*** Begin section ***
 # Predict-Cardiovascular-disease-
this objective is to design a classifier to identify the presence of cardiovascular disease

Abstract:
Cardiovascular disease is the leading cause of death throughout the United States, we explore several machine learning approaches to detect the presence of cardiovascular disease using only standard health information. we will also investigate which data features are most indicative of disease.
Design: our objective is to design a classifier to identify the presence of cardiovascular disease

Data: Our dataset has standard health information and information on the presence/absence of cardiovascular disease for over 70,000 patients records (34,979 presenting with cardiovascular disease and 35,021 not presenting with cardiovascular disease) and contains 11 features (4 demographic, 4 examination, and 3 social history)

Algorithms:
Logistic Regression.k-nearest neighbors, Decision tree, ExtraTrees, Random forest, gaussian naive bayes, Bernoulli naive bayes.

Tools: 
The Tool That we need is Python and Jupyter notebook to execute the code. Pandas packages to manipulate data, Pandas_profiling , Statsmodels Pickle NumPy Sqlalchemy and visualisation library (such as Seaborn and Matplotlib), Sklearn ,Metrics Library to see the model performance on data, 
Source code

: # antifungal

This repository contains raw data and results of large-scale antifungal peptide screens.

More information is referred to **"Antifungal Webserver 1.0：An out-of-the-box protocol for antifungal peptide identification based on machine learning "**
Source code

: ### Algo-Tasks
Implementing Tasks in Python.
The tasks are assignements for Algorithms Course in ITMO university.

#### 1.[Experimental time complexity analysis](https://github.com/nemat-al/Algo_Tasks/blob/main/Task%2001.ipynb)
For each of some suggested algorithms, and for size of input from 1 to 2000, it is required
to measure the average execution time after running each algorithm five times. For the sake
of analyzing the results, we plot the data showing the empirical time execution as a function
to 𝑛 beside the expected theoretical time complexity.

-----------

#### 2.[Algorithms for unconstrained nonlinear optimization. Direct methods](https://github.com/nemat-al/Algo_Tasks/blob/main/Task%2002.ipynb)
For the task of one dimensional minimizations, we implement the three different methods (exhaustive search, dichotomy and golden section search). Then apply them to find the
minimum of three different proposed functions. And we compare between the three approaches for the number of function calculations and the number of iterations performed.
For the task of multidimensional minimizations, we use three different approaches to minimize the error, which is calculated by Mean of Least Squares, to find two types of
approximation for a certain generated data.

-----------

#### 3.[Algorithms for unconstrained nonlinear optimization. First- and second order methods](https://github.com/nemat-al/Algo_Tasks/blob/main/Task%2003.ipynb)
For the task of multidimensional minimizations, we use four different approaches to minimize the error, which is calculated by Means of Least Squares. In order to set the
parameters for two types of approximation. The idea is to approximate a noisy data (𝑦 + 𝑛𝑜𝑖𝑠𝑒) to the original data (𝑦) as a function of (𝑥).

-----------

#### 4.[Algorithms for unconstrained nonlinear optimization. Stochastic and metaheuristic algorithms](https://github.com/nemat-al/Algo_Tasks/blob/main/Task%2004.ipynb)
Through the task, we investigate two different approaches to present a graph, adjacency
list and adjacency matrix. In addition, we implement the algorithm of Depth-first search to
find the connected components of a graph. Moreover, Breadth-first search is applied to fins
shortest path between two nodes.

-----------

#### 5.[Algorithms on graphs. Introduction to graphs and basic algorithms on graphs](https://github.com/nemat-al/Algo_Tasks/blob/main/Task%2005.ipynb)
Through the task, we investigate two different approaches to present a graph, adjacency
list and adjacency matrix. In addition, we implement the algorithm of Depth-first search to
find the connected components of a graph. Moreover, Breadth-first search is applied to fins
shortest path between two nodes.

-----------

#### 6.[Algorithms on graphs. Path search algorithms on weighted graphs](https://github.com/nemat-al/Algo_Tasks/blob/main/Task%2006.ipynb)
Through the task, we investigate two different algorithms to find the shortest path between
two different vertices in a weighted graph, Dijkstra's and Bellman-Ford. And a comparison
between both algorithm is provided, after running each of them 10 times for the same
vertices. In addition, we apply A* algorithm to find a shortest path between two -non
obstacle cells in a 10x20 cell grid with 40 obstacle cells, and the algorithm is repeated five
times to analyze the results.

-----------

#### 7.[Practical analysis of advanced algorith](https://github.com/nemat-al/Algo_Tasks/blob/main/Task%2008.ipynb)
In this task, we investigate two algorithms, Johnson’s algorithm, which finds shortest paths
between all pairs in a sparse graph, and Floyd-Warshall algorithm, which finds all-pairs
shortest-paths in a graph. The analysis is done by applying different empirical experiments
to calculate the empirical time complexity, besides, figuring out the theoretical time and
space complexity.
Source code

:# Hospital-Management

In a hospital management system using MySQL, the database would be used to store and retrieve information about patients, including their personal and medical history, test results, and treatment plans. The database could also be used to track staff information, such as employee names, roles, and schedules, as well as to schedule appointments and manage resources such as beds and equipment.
*** End section ***
• INSTRUCTIONS FOR THE TASK
Return only the lines running from the line with "#### 7.[Practical analysis" to the last line of the records, both included, exactly as written.

• RESULT OF THIS TASK
#### 7.[Practical analysis of advanced algorith](https://github.com/nemat-al/Algo_Tasks/blob/main/Task%2008.ipynb)
In this task, we investigate two algorithms, Johnson’s algorithm, which finds shortest paths
between all pairs in a sparse graph, and Floyd-Warshall algorithm, which finds all-pairs
shortest-paths in a graph. The analysis is done by applying different empirical experiments
to calculate the empirical time complexity, besides, figuring out the theoretical time and
space complexity.
Source code

:# Hospital-Management

In a hospital management system using MySQL, the database would be used to store and retrieve information about patients, including their personal and medical history, test results, and treatment plans. The database could also be used to track staff information, such as employee names, roles, and schedules, as well as to schedule appointments and manage resources such as beds and equipment.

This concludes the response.